Since I can remember, I’ve always like to express myself with the written word. In second grade at Crestview Elementary School, I was called to the principal’s office. I’m a rule follower and have a Type A personality (all my fellow classic first-born children, holla!) and had NEVER been in trouble with authority before that point (outside of my home obviously. . . haha, my parents will assure you I was not a perfect child) so my heart was absolutely pounding as I walked to the principal’s office that day. It was a fairly long walk for an 8-year-old in that old school that has since been torn down to make room for a Dollar General (because there aren’t enough of those?) and I had a lot of time to think about what could possibly be beckoning me to that foreign & foreboding place- The Principal’s Office. As I informed the secretary that I was Danielle Workman & I had been called to see the principal, my voice cracked with nervousness. She led me to the office that I had yet to even see and instructed me to sit in a cushy leather chair opposite our principal, Mrs. Massey. My feet dangled nowhere near the ground as I sat expectantly.
Mrs. Massey smiled. “That’s a good sign,” I thought. She proceeded to explain that she was proud of me and that I had won a contest for the entire elementary school with my descriptive Halloween story I had written. “You won first prize with your story. You have a way with words & are very talented. I wanted to call you here to tell you that you’re a great writer & to keep up the good work!” My little second grader heart bursted with pride & happiness. I was talented at something I loved to do! I don’t think that was a mistake; God blesses each of us with talents & also calls our hearts toward our passions.
Since that day in second grade, I’ve continued my love for writing in many different forms. I can pinpoint a few especially motivating & inspiring teachers along the way who helped stoke that creativity & fire within me to write. Miss Prosnick (now Mrs. Shaffer) was my fourth grade teacher & I loved her. She encouraged my imagination and my love for reading even more than I thought possible; I particularly remember her reading us The Big Friendly Giant and us reading Charlotte’s Web and performing plays in a giant plastic bubble that filled our entire classroom (I realize that probably sounds insane to anyone who didn’t experience it firsthand, and it was. . . insanely genius! We ALL remember that bubble & Charlotte’s Web plays! And even the kids who normally didn’t like to read liked to read in the bubble). My sophomore & senior years of high school, Mrs. Patterson was my English teacher. What an honor it was to learn about writing from her! I could write myriad blog posts about her wisdom & talent for teaching, but I’ll refrain & will simply tell you that she is a gem of a teacher & a lovely person.

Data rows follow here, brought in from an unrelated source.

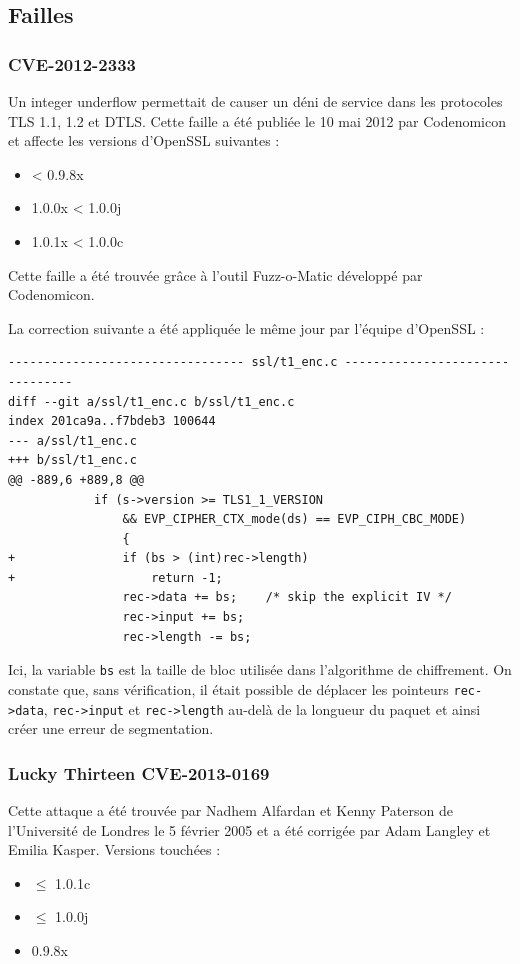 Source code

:\documentclass[a4paper,11pt,french]{article}
\begin{document}
\subsection{Failles}
\subsubsection{\label{CVE-2012-2333}CVE-2012-2333}

Un integer underflow permettait de causer un déni de service dans les protocoles TLS 1.1, 1.2 et DTLS. Cette faille a été publiée le 10 mai 2012 par Codenomicon et affecte les versions d'OpenSSL suivantes :
\begin{itemize}
\item < 0.9.8x
\item 1.0.0x < 1.0.0j
\item 1.0.1x < 1.0.0c
\end{itemize}

Cette faille a été trouvée grâce à l'outil Fuzz-o-Matic développé par Codenomicon.

La correction suivante a été appliquée le même jour par l'équipe d'OpenSSL :
\begin{Verbatim}
--------------------------------- ssl/t1_enc.c --------------------------------
diff --git a/ssl/t1_enc.c b/ssl/t1_enc.c
index 201ca9a..f7bdeb3 100644
--- a/ssl/t1_enc.c
+++ b/ssl/t1_enc.c
@@ -889,6 +889,8 @@
            if (s->version >= TLS1_1_VERSION
                && EVP_CIPHER_CTX_mode(ds) == EVP_CIPH_CBC_MODE)
                {
+               if (bs > (int)rec->length)
+                   return -1;
                rec->data += bs;    /* skip the explicit IV */
                rec->input += bs;
                rec->length -= bs;
\end{Verbatim}

Ici, la variable \verb+bs+ est la taille de bloc utilisée dans l'algorithme de chiffrement.
On constate que, sans vérification, il était possible de déplacer les pointeurs \verb+rec->data+, \verb+rec->input+ et \verb+rec->length+  au-delà de la longueur du paquet et ainsi créer une erreur de segmentation.

\subsubsection{Lucky Thirteen CVE-2013-0169}

Cette attaque a été trouvée par Nadhem Alfardan et Kenny Paterson de l'Université de Londres le 5 février 2005 et a été corrigée par Adam Langley et Emilia Kasper. Versions touchées :
\begin{itemize}
\item $\le$ 1.0.1c 
\item $\le$ 1.0.0j 
\item 0.9.8x
\end{itemize}
\end{document}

Going into college, I knew my ultimate goal was to go to law school so I thought about majoring in Justice Studies & I believe that was my declared major for one semester. I quickly decided to change my major to English, though. My love for Literature and Writing never waned & honing those skills even further was a no brainer for me! Thus, I wrote & wrote & wrote some more. Then came law school. There wasn’t much room for creativity in legal writing, but there was much demand for technical proficiency.

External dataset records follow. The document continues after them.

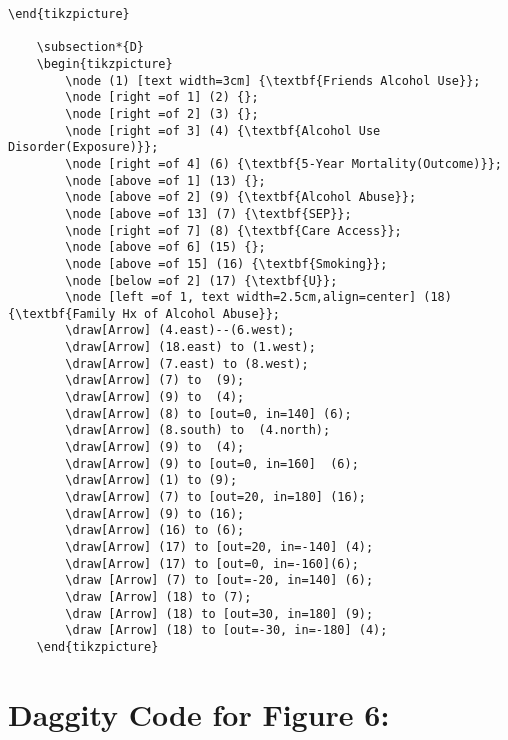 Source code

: \documentclass{article}
\begin{document}
\begin{lstlisting}[frame=single, basicstyle=\ttfamily]
    \end{tikzpicture}
    
    \subsection*{D}
    \begin{tikzpicture}
        \node (1) [text width=3cm] {\textbf{Friends Alcohol Use}};
        \node [right =of 1] (2) {};
        \node [right =of 2] (3) {};
        \node [right =of 3] (4) {\textbf{Alcohol Use Disorder(Exposure)}};
        \node [right =of 4] (6) {\textbf{5-Year Mortality(Outcome)}};
        \node [above =of 1] (13) {};
        \node [above =of 2] (9) {\textbf{Alcohol Abuse}};
        \node [above =of 13] (7) {\textbf{SEP}};
        \node [right =of 7] (8) {\textbf{Care Access}};
        \node [above =of 6] (15) {};
        \node [above =of 15] (16) {\textbf{Smoking}};
        \node [below =of 2] (17) {\textbf{U}};
        \node [left =of 1, text width=2.5cm,align=center] (18) {\textbf{Family Hx of Alcohol Abuse}};
        \draw[Arrow] (4.east)--(6.west);
        \draw[Arrow] (18.east) to (1.west);
        \draw[Arrow] (7.east) to (8.west);
        \draw[Arrow] (7) to  (9);
        \draw[Arrow] (9) to  (4);
        \draw[Arrow] (8) to [out=0, in=140] (6);
        \draw[Arrow] (8.south) to  (4.north);
        \draw[Arrow] (9) to  (4);
        \draw[Arrow] (9) to [out=0, in=160]  (6);
        \draw[Arrow] (1) to (9);
        \draw[Arrow] (7) to [out=20, in=180] (16);
        \draw[Arrow] (9) to (16);
        \draw[Arrow] (16) to (6);
        \draw[Arrow] (17) to [out=20, in=-140] (4);
        \draw[Arrow] (17) to [out=0, in=-160](6);
        \draw [Arrow] (7) to [out=-20, in=140] (6);
        \draw [Arrow] (18) to (7);
        \draw [Arrow] (18) to [out=30, in=180] (9);
        \draw [Arrow] (18) to [out=-30, in=-180] (4);
    \end{tikzpicture}
\end{lstlisting}

\section*{Daggity Code for Figure 6:}
\begin{lstlisting}[frame=single, basicstyle=\ttfamily]

\end{lstlisting}

    
\end{document}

Writing has been a huge part of my life since I can remember. That’s why I’ve eagerly continued writing through this blog. Recently, though, I’ve been experiencing lots of doubts & writer’s block when it comes to blogging. I’ve felt a tug on my heart to delve deeper with this blog than I have in the past. While writing about wedding timelines & wedding tips is fun & great (and I will continue to do that, too!), I’ve felt nudged in a different direction. That nudge, though, has caused me to blog infrequently because I’m honestly nervous that no one will want to read about my deeper thoughts, doubts, fears, triumphs, insecurities, family life, hardships, and the daily minutiae that makes up being a wife, a mom, a woman of faith, and a business owner. What I’ve been slowly realizing is that those fears & doubts about writing what is on my heart are rooted in insecurity & those are the exact types of thoughts that I want to silence in my life. Those thoughts of unworthiness have no place in my life! The reason I wish to silence those thoughts of self-doubt is because God makes me worthy. Alone I am just another woman in this world, but with God & the talents He has given me, I do have something to offer the world! These tugs on my heart to express myself through this blog and through my love for writing that has woven itself throughout my life will help me to live my truth and let God’s love shine through me.

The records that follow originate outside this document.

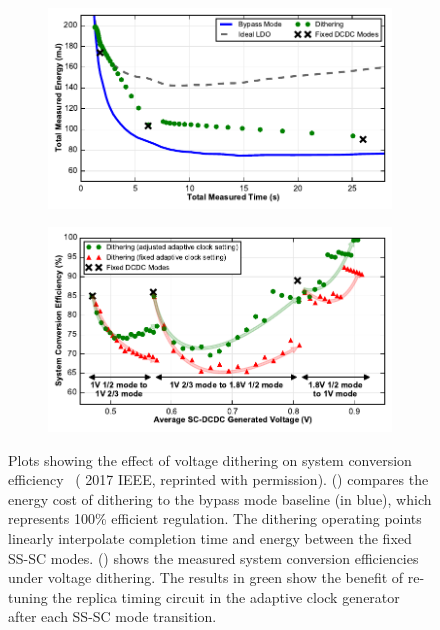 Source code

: \documentclass[graybox]{svmult}
\begin{document}
\begin{figure}
  \centering
  \begin{subfigure}[t]{0.8\textwidth}
  \centering
  \includegraphics[width=\textwidth]{6-raven4-voltage-dithering-a}
  \caption{}
  \label{fig:6-raven4-voltage-dithering-a}
  \end{subfigure}
  \par\bigskip
  \begin{subfigure}[t]{0.8\textwidth}
  \centering
  \includegraphics[width=\textwidth]{6-raven4-voltage-dithering-b}
  \caption{}
  \label{fig:6-raven4-voltage-dithering-b}
  \end{subfigure}
  \caption{Plots showing the effect of voltage dithering on system conversion efficiency~\cite{Keller2017} ({\textcopyright} 2017 IEEE, reprinted with permission).  () compares the energy cost of dithering to the bypass mode baseline (in blue), which represents 100\% efficient regulation.  The dithering operating points linearly interpolate completion time and energy between the fixed SS-SC modes.  () shows the measured system conversion efficiencies under voltage dithering.  The results in green show the benefit of re-tuning the replica timing circuit in the adaptive clock generator after each SS-SC mode transition.}
  \label{fig:6-raven4-voltage-dithering}
\end{figure}
\end{document}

What I hope you’ll take from this is that you are worthy, you are talented, and you should follow the dreams within your heart. Don’t allow the world to dim your light. Shine brighter than you ever thought possible especially when the darkness of the world and the doubt creep in. You can do all things through Him who strengthens you. And He will definitely strengthen you when you need it most! You will overcome those doubtful feelings & you’ll shine all the brighter for having gone through the struggles.